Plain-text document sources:
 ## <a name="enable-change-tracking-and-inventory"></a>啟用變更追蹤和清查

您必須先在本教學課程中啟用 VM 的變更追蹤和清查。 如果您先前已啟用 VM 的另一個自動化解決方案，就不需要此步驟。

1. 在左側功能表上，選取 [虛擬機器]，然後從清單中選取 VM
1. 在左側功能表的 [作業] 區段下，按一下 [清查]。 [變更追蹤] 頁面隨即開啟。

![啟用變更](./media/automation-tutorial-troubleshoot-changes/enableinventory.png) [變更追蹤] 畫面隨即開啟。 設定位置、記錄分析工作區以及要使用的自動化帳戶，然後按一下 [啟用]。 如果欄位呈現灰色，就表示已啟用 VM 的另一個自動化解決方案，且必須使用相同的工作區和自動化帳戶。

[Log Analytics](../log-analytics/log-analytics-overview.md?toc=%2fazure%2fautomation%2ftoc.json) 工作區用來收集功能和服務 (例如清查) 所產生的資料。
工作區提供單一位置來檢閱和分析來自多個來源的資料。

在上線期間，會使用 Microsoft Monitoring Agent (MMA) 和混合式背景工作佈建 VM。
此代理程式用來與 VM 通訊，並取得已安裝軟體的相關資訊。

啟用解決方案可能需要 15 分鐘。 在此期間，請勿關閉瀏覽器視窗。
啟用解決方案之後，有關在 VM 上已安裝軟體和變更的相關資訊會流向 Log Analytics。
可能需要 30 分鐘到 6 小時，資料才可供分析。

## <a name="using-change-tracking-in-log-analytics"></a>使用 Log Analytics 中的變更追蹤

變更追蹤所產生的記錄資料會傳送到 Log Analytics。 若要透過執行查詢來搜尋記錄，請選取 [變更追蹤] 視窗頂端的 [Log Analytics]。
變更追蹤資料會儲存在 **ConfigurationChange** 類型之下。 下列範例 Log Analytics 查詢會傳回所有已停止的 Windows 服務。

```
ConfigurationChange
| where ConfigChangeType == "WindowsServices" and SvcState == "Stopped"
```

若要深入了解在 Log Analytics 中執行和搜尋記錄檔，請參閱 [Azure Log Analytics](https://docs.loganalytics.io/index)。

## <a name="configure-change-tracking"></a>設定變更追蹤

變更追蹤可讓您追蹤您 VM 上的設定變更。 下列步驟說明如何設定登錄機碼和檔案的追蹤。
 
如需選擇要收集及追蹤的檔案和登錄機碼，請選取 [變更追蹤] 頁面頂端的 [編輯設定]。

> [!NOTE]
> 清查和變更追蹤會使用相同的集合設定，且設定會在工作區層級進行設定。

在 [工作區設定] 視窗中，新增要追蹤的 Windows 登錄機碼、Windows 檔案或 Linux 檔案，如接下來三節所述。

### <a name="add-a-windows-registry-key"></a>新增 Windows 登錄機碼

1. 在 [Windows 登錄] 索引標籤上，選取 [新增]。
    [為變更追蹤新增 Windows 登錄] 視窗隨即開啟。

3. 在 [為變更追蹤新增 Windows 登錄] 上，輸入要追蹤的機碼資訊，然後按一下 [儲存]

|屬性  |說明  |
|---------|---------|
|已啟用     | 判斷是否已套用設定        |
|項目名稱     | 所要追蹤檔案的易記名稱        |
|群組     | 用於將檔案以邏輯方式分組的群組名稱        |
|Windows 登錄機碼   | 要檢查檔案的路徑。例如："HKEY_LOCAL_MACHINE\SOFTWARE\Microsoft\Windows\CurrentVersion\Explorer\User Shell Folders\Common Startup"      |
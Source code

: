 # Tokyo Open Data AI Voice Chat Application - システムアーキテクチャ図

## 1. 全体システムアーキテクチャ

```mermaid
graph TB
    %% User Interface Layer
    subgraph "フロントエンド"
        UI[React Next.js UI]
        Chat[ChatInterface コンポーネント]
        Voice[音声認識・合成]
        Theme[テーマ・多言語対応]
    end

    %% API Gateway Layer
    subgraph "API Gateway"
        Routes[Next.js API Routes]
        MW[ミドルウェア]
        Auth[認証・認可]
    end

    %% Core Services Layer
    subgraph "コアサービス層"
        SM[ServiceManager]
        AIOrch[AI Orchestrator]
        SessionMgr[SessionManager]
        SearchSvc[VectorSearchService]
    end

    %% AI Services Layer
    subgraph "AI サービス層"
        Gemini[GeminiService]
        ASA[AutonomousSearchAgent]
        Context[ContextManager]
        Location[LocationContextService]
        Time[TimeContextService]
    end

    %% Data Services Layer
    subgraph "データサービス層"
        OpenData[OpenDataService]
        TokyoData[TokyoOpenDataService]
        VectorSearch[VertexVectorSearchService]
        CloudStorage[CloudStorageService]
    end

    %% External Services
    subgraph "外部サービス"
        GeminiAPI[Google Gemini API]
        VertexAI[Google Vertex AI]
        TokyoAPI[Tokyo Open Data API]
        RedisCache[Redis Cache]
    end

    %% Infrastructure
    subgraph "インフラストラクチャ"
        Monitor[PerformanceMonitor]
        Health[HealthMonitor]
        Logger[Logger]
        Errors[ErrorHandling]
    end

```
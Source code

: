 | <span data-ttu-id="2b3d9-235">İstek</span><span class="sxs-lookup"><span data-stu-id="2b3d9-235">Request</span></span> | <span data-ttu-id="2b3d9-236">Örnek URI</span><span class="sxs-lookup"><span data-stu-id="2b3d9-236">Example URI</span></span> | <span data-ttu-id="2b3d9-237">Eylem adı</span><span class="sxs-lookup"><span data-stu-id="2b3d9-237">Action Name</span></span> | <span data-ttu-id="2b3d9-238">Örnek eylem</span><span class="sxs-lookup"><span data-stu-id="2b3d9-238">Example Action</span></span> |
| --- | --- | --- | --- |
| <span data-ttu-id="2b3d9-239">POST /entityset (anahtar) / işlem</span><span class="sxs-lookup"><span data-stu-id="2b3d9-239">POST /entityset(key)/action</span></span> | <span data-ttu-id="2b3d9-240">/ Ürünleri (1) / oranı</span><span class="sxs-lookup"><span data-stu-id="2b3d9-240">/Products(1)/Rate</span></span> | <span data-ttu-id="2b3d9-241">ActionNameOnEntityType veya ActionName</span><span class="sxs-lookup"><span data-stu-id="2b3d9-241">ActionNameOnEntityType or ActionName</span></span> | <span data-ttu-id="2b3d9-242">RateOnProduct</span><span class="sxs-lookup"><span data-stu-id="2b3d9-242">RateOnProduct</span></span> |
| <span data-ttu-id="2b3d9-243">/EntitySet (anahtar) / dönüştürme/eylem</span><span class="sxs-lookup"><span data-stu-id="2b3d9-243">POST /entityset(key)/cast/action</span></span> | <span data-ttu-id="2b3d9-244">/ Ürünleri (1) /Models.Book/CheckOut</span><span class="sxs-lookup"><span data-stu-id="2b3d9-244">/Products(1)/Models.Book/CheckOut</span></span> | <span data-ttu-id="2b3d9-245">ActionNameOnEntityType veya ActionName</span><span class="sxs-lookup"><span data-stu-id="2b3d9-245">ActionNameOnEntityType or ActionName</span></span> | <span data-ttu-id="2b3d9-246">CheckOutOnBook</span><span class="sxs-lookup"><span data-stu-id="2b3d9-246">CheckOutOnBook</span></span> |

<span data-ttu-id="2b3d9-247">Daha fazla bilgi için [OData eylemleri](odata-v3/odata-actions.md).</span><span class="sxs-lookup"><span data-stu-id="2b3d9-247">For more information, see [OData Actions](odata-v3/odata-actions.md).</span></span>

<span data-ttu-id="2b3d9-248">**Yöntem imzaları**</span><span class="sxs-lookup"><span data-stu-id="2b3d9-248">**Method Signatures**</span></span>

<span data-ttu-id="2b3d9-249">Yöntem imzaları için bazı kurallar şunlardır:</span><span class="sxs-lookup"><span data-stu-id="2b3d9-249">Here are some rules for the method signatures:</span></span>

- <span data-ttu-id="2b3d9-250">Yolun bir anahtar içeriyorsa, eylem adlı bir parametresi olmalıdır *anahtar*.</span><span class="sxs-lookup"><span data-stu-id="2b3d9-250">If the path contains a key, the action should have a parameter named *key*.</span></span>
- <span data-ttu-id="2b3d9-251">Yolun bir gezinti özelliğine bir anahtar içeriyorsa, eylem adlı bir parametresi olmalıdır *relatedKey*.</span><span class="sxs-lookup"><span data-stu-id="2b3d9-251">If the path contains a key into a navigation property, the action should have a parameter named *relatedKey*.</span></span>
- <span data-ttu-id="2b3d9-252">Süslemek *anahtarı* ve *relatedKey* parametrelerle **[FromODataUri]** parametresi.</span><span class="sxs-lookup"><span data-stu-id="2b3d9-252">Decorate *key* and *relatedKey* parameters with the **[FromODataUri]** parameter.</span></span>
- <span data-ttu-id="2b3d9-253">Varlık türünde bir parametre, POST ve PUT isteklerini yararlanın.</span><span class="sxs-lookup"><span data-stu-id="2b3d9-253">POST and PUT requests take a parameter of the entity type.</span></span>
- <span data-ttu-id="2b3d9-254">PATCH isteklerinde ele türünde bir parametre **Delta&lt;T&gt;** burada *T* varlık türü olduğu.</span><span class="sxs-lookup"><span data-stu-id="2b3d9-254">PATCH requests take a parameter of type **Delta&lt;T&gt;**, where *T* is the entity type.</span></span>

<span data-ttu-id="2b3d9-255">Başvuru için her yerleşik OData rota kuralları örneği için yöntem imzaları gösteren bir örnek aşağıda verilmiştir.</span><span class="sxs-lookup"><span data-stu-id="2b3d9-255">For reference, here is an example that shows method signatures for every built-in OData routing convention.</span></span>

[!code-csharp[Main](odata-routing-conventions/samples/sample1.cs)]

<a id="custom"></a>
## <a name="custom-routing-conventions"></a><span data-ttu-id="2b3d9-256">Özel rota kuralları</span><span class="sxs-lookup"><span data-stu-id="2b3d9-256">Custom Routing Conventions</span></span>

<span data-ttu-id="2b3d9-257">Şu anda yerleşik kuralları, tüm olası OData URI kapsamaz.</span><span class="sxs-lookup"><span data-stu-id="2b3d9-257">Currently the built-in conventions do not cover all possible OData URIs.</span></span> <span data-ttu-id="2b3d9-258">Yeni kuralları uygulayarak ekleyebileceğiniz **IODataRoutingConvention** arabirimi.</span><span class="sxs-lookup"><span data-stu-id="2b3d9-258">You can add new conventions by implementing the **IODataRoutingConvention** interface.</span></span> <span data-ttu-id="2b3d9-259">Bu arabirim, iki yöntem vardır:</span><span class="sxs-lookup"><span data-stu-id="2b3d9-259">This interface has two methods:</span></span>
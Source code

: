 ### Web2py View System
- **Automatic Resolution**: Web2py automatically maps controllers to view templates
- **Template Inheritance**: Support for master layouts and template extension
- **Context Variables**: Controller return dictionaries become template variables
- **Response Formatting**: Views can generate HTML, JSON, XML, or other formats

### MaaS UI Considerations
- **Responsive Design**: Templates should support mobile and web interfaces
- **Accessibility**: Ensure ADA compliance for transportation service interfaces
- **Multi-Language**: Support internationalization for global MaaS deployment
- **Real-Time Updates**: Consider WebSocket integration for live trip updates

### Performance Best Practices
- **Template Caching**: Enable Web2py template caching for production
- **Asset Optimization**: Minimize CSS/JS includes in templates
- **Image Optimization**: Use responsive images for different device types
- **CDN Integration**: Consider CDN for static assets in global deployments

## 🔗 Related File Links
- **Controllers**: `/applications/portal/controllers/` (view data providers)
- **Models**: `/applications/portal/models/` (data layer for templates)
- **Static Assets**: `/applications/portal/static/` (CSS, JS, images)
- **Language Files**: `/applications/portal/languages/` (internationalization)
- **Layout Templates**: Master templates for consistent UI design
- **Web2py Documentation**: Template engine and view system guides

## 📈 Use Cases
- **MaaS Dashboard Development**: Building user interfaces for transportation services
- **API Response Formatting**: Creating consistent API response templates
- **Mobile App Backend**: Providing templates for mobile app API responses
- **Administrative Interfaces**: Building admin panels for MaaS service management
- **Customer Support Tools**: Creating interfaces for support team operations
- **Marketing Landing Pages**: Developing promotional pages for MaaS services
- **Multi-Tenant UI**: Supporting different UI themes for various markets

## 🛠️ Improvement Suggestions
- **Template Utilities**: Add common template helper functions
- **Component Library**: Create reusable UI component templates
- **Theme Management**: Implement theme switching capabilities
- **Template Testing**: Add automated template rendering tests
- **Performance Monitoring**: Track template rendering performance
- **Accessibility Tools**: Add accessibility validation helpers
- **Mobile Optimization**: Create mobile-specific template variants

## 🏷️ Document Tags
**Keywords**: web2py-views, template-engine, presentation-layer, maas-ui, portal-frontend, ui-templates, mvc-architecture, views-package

* [What the exercise asks] Pull out every line holding "Time" from the records above, and copy it.

* [Answer box]
        Time[TimeContextService]
- **Real-Time Updates**: Consider WebSocket integration for live trip updates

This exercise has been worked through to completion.